Backstory: So I had this great idea, right? Sometimes you're collecting a massive amount of data, and you don't need to access all of it all the time, but you also may not need it after the program has finished, and you don't really want to muck around with database tables, etc. What if you had a library that would silently and automatically serialize objects to disk when you're not using them, and silently bring them back when you needed them? So I started writing a library; it has a number of collections like "DiskList" or "DiskMap" where you put your objects. They keep your objects via WeakReferences. While you're still using a given object, it has strong references to it, so it stays in memory. When you stop using it, the object is garbage collected, and just before that happens, the collection serializes it to disk (*). When you want the object again, you ask for it by index or key, like usual, and the collection deserializes it (or returns it from its inner cache, if it hasn't been GCd yet).

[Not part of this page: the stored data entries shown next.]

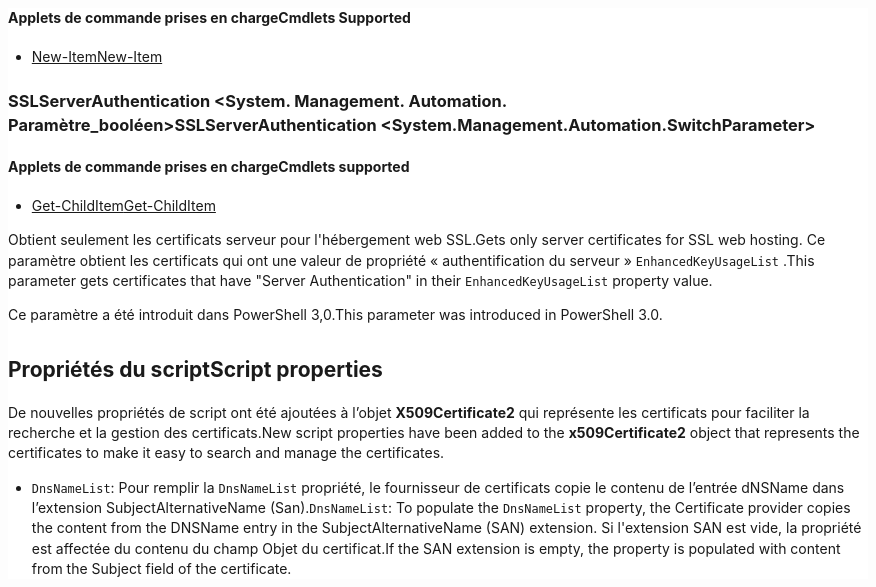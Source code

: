 #### <a name="cmdlets-supported"></a><span data-ttu-id="ddd10-282">Applets de commande prises en charge</span><span class="sxs-lookup"><span data-stu-id="ddd10-282">Cmdlets Supported</span></span>

- [<span data-ttu-id="ddd10-283">New-Item</span><span class="sxs-lookup"><span data-stu-id="ddd10-283">New-Item</span></span>](xref:Microsoft.PowerShell.Management.New-Item)

### <a name="sslserverauthentication-systemmanagementautomationswitchparameter"></a><span data-ttu-id="ddd10-284">SSLServerAuthentication <System. Management. Automation. Paramètre_booléen></span><span class="sxs-lookup"><span data-stu-id="ddd10-284">SSLServerAuthentication <System.Management.Automation.SwitchParameter></span></span>

#### <a name="cmdlets-supported"></a><span data-ttu-id="ddd10-285">Applets de commande prises en charge</span><span class="sxs-lookup"><span data-stu-id="ddd10-285">Cmdlets supported</span></span>

- [<span data-ttu-id="ddd10-286">Get-ChildItem</span><span class="sxs-lookup"><span data-stu-id="ddd10-286">Get-ChildItem</span></span>](xref:Microsoft.PowerShell.Management.Get-ChildItem)

<span data-ttu-id="ddd10-287">Obtient seulement les certificats serveur pour l'hébergement web SSL.</span><span class="sxs-lookup"><span data-stu-id="ddd10-287">Gets only server certificates for SSL web hosting.</span></span> <span data-ttu-id="ddd10-288">Ce paramètre obtient les certificats qui ont une valeur de propriété « authentification du serveur » `EnhancedKeyUsageList` .</span><span class="sxs-lookup"><span data-stu-id="ddd10-288">This parameter gets certificates that have "Server Authentication" in their `EnhancedKeyUsageList` property value.</span></span>

<span data-ttu-id="ddd10-289">Ce paramètre a été introduit dans PowerShell 3,0.</span><span class="sxs-lookup"><span data-stu-id="ddd10-289">This parameter was introduced in PowerShell 3.0.</span></span>

## <a name="script-properties"></a><span data-ttu-id="ddd10-290">Propriétés du script</span><span class="sxs-lookup"><span data-stu-id="ddd10-290">Script properties</span></span>

<span data-ttu-id="ddd10-291">De nouvelles propriétés de script ont été ajoutées à l’objet **X509Certificate2** qui représente les certificats pour faciliter la recherche et la gestion des certificats.</span><span class="sxs-lookup"><span data-stu-id="ddd10-291">New script properties have been added to the **x509Certificate2** object that represents the certificates to make it easy to search and manage the certificates.</span></span>

- <span data-ttu-id="ddd10-292">`DnsNameList`: Pour remplir la `DnsNameList` propriété, le fournisseur de certificats copie le contenu de l’entrée dNSName dans l’extension SubjectAlternativeName (San).</span><span class="sxs-lookup"><span data-stu-id="ddd10-292">`DnsNameList`: To populate the `DnsNameList` property, the Certificate provider copies the content from the DNSName entry in the SubjectAlternativeName (SAN) extension.</span></span> <span data-ttu-id="ddd10-293">Si l'extension SAN est vide, la propriété est affectée du contenu du champ Objet du certificat.</span><span class="sxs-lookup"><span data-stu-id="ddd10-293">If the SAN extension is empty, the property is populated with content from the Subject field of the certificate.</span></span>
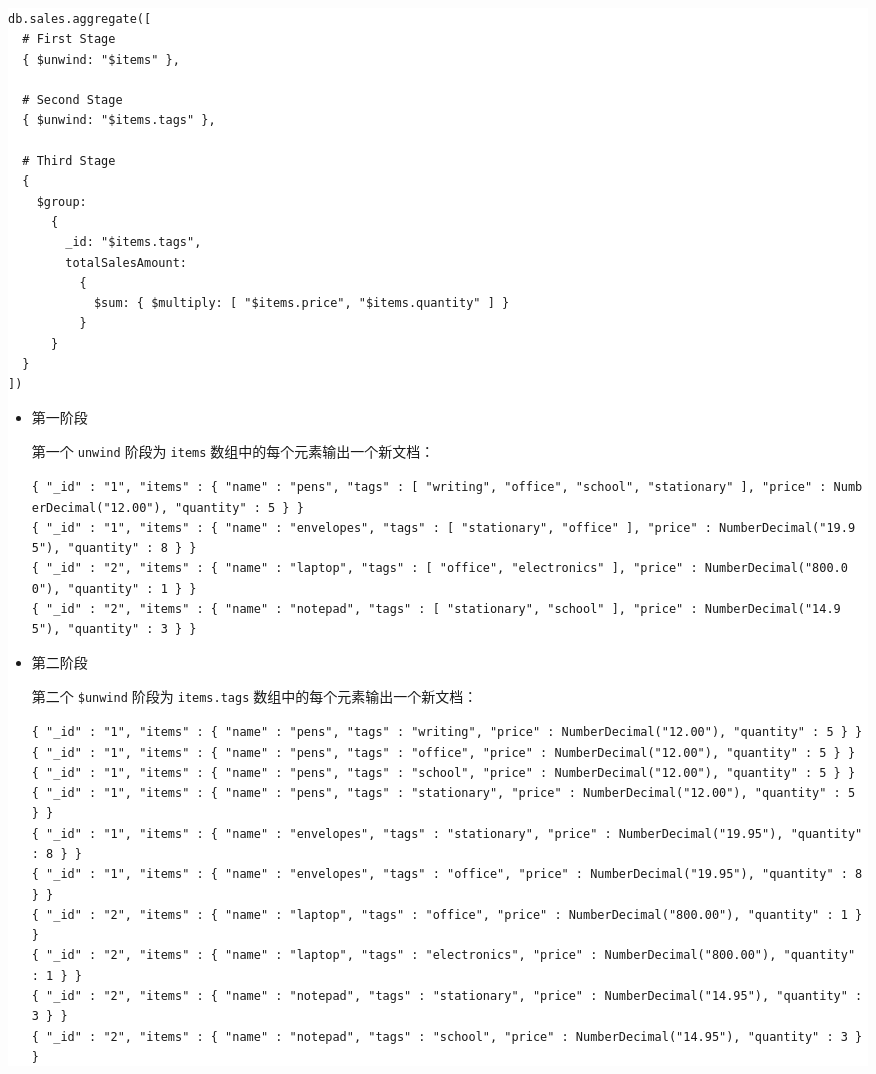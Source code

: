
 ```shell
db.sales.aggregate([
  # First Stage
  { $unwind: "$items" },

  # Second Stage
  { $unwind: "$items.tags" },

  # Third Stage
  {
    $group:
      {
        _id: "$items.tags",
        totalSalesAmount:
          {
            $sum: { $multiply: [ "$items.price", "$items.quantity" ] }
          }
      }
  }
])
```

- 第一阶段

  第一个 `unwind` 阶段为 `items` 数组中的每个元素输出一个新文档：

  ```shell
  { "_id" : "1", "items" : { "name" : "pens", "tags" : [ "writing", "office", "school", "stationary" ], "price" : NumberDecimal("12.00"), "quantity" : 5 } }
  { "_id" : "1", "items" : { "name" : "envelopes", "tags" : [ "stationary", "office" ], "price" : NumberDecimal("19.95"), "quantity" : 8 } }
  { "_id" : "2", "items" : { "name" : "laptop", "tags" : [ "office", "electronics" ], "price" : NumberDecimal("800.00"), "quantity" : 1 } }
  { "_id" : "2", "items" : { "name" : "notepad", "tags" : [ "stationary", "school" ], "price" : NumberDecimal("14.95"), "quantity" : 3 } }
  ```

- 第二阶段

  第二个 `$unwind` 阶段为 `items.tags` 数组中的每个元素输出一个新文档：

  ```shell
  { "_id" : "1", "items" : { "name" : "pens", "tags" : "writing", "price" : NumberDecimal("12.00"), "quantity" : 5 } }
  { "_id" : "1", "items" : { "name" : "pens", "tags" : "office", "price" : NumberDecimal("12.00"), "quantity" : 5 } }
  { "_id" : "1", "items" : { "name" : "pens", "tags" : "school", "price" : NumberDecimal("12.00"), "quantity" : 5 } }
  { "_id" : "1", "items" : { "name" : "pens", "tags" : "stationary", "price" : NumberDecimal("12.00"), "quantity" : 5 } }
  { "_id" : "1", "items" : { "name" : "envelopes", "tags" : "stationary", "price" : NumberDecimal("19.95"), "quantity" : 8 } }
  { "_id" : "1", "items" : { "name" : "envelopes", "tags" : "office", "price" : NumberDecimal("19.95"), "quantity" : 8 } }
  { "_id" : "2", "items" : { "name" : "laptop", "tags" : "office", "price" : NumberDecimal("800.00"), "quantity" : 1 } }
  { "_id" : "2", "items" : { "name" : "laptop", "tags" : "electronics", "price" : NumberDecimal("800.00"), "quantity" : 1 } }
  { "_id" : "2", "items" : { "name" : "notepad", "tags" : "stationary", "price" : NumberDecimal("14.95"), "quantity" : 3 } }
  { "_id" : "2", "items" : { "name" : "notepad", "tags" : "school", "price" : NumberDecimal("14.95"), "quantity" : 3 } }
  ```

(*) See now, this is the sticking point. In order for this to work, I need to be able to be notified JUST BEFORE the object is GCd - after no other references to it exist (and therefore the object can no longer be modified), but before the object is wiped from memory. This is proving difficult. I thought briefly that using a ReferenceQueue would save me, but alas, it returns a Reference, whose referent has thus far always been null.
Is there a way, having been given an arbitrary object, to receive (via callback or queue, etc.) the object after it is ready to be garbage collected, but before it IS garbage collected?
I know (Object).finalize()
can basically do that, but I'll have to deal with classes that don't belong to me, and whose finalize
methods I can't legitimately override. I'd prefer not to go as arcane as custom classloaders, bytecode manipulation, or reflection, but I will if I have to.
(Also, if you know of existing libraries that do transparent disk caching, I'd look favorably on that, though my requirements on such a library would be fairly stringent.)